Instructions to follow - When every entry has been read, print each one back exactly.

[Saved entries]
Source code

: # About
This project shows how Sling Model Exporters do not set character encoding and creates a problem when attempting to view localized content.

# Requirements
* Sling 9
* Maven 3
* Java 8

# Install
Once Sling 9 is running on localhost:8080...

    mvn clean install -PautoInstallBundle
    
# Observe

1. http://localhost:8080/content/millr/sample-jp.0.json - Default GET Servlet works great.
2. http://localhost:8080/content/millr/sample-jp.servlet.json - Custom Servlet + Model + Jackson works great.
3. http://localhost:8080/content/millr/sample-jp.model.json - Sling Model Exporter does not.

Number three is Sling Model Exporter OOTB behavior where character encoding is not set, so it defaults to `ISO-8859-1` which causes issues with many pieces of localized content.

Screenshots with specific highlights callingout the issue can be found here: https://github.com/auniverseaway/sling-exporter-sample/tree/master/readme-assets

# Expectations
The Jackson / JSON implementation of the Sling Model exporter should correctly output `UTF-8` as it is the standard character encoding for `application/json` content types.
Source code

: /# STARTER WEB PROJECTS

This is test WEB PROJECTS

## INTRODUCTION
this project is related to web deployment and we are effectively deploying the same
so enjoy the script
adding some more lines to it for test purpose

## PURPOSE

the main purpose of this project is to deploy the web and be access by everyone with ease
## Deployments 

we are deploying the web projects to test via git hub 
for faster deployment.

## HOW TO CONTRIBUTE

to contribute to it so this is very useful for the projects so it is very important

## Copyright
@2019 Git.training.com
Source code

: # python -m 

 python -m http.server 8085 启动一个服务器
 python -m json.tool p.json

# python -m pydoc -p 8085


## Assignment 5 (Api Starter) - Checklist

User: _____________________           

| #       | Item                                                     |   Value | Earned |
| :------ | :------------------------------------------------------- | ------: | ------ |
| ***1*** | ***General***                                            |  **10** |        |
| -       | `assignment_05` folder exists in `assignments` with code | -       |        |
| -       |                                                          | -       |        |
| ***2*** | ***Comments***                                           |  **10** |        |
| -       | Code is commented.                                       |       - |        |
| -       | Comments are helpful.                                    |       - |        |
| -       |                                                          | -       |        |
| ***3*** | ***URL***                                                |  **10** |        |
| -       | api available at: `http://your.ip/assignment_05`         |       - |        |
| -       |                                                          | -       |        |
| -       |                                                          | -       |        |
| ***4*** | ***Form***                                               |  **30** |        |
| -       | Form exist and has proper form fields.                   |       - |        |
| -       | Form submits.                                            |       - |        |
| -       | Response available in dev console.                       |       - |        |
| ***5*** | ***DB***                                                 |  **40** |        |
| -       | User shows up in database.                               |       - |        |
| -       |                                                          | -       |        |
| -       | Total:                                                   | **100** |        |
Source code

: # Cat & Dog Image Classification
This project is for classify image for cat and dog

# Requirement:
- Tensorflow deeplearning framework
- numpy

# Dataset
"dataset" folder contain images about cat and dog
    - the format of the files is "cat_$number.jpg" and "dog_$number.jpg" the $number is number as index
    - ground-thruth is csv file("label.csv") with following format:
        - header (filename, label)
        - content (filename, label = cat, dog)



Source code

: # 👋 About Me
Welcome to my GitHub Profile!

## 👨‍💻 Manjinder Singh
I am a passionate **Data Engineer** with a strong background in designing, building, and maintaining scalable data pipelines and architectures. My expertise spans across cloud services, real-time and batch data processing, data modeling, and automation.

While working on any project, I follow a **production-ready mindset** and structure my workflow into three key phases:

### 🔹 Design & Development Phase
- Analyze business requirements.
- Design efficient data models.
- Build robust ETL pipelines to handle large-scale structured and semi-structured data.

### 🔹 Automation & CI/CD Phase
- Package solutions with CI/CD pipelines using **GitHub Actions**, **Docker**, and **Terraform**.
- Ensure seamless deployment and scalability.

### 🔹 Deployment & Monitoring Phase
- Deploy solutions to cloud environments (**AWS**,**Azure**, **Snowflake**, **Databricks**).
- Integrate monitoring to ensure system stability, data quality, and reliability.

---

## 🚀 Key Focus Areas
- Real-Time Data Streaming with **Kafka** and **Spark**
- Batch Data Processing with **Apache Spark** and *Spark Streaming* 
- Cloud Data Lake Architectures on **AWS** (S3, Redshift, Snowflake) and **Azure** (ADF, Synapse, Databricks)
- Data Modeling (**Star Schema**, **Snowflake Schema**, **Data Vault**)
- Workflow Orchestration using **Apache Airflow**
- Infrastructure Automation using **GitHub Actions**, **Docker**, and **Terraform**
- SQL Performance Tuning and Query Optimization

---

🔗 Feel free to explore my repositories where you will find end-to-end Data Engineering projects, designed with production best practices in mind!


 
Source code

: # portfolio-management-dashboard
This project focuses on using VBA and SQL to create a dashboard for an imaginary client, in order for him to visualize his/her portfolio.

Solution to this task -
Source code

: # About
This project shows how Sling Model Exporters do not set character encoding and creates a problem when attempting to view localized content.

# Requirements
* Sling 9
* Maven 3
* Java 8

# Install
Once Sling 9 is running on localhost:8080...

    mvn clean install -PautoInstallBundle
    
# Observe

1. http://localhost:8080/content/millr/sample-jp.0.json - Default GET Servlet works great.
2. http://localhost:8080/content/millr/sample-jp.servlet.json - Custom Servlet + Model + Jackson works great.
3. http://localhost:8080/content/millr/sample-jp.model.json - Sling Model Exporter does not.

Number three is Sling Model Exporter OOTB behavior where character encoding is not set, so it defaults to `ISO-8859-1` which causes issues with many pieces of localized content.

Screenshots with specific highlights callingout the issue can be found here: https://github.com/auniverseaway/sling-exporter-sample/tree/master/readme-assets

# Expectations
The Jackson / JSON implementation of the Sling Model exporter should correctly output `UTF-8` as it is the standard character encoding for `application/json` content types.
Source code

: /# STARTER WEB PROJECTS

This is test WEB PROJECTS

## INTRODUCTION
this project is related to web deployment and we are effectively deploying the same
so enjoy the script
adding some more lines to it for test purpose

## PURPOSE

the main purpose of this project is to deploy the web and be access by everyone with ease
## Deployments 

we are deploying the web projects to test via git hub 
for faster deployment.

## HOW TO CONTRIBUTE

to contribute to it so this is very useful for the projects so it is very important

## Copyright
@2019 Git.training.com
Source code

: # python -m 

 python -m http.server 8085 启动一个服务器
 python -m json.tool p.json

# python -m pydoc -p 8085


## Assignment 5 (Api Starter) - Checklist

User: _____________________           

| #       | Item                                                     |   Value | Earned |
| :------ | :------------------------------------------------------- | ------: | ------ |
| ***1*** | ***General***                                            |  **10** |        |
| -       | `assignment_05` folder exists in `assignments` with code | -       |        |
| -       |                                                          | -       |        |
| ***2*** | ***Comments***                                           |  **10** |        |
| -       | Code is commented.                                       |       - |        |
| -       | Comments are helpful.                                    |       - |        |
| -       |                                                          | -       |        |
| ***3*** | ***URL***                                                |  **10** |        |
| -       | api available at: `http://your.ip/assignment_05`         |       - |        |
| -       |                                                          | -       |        |
| -       |                                                          | -       |        |
| ***4*** | ***Form***                                               |  **30** |        |
| -       | Form exist and has proper form fields.                   |       - |        |
| -       | Form submits.                                            |       - |        |
| -       | Response available in dev console.                       |       - |        |
| ***5*** | ***DB***                                                 |  **40** |        |
| -       | User shows up in database.                               |       - |        |
| -       |                                                          | -       |        |
| -       | Total:                                                   | **100** |        |
Source code

: # Cat & Dog Image Classification
This project is for classify image for cat and dog

# Requirement:
- Tensorflow deeplearning framework
- numpy

# Dataset
"dataset" folder contain images about cat and dog
    - the format of the files is "cat_$number.jpg" and "dog_$number.jpg" the $number is number as index
    - ground-thruth is csv file("label.csv") with following format:
        - header (filename, label)
        - content (filename, label = cat, dog)



Source code

: # 👋 About Me
Welcome to my GitHub Profile!

## 👨‍💻 Manjinder Singh
I am a passionate **Data Engineer** with a strong background in designing, building, and maintaining scalable data pipelines and architectures. My expertise spans across cloud services, real-time and batch data processing, data modeling, and automation.

While working on any project, I follow a **production-ready mindset** and structure my workflow into three key phases:

### 🔹 Design & Development Phase
- Analyze business requirements.
- Design efficient data models.
- Build robust ETL pipelines to handle large-scale structured and semi-structured data.

### 🔹 Automation & CI/CD Phase
- Package solutions with CI/CD pipelines using **GitHub Actions**, **Docker**, and **Terraform**.
- Ensure seamless deployment and scalability.

### 🔹 Deployment & Monitoring Phase
- Deploy solutions to cloud environments (**AWS**,**Azure**, **Snowflake**, **Databricks**).
- Integrate monitoring to ensure system stability, data quality, and reliability.

---

## 🚀 Key Focus Areas
- Real-Time Data Streaming with **Kafka** and **Spark**
- Batch Data Processing with **Apache Spark** and *Spark Streaming* 
- Cloud Data Lake Architectures on **AWS** (S3, Redshift, Snowflake) and **Azure** (ADF, Synapse, Databricks)
- Data Modeling (**Star Schema**, **Snowflake Schema**, **Data Vault**)
- Workflow Orchestration using **Apache Airflow**
- Infrastructure Automation using **GitHub Actions**, **Docker**, and **Terraform**
- SQL Performance Tuning and Query Optimization

---

🔗 Feel free to explore my repositories where you will find end-to-end Data Engineering projects, designed with production best practices in mind!


 
Source code

: # portfolio-management-dashboard
This project focuses on using VBA and SQL to create a dashboard for an imaginary client, in order for him to visualize his/her portfolio.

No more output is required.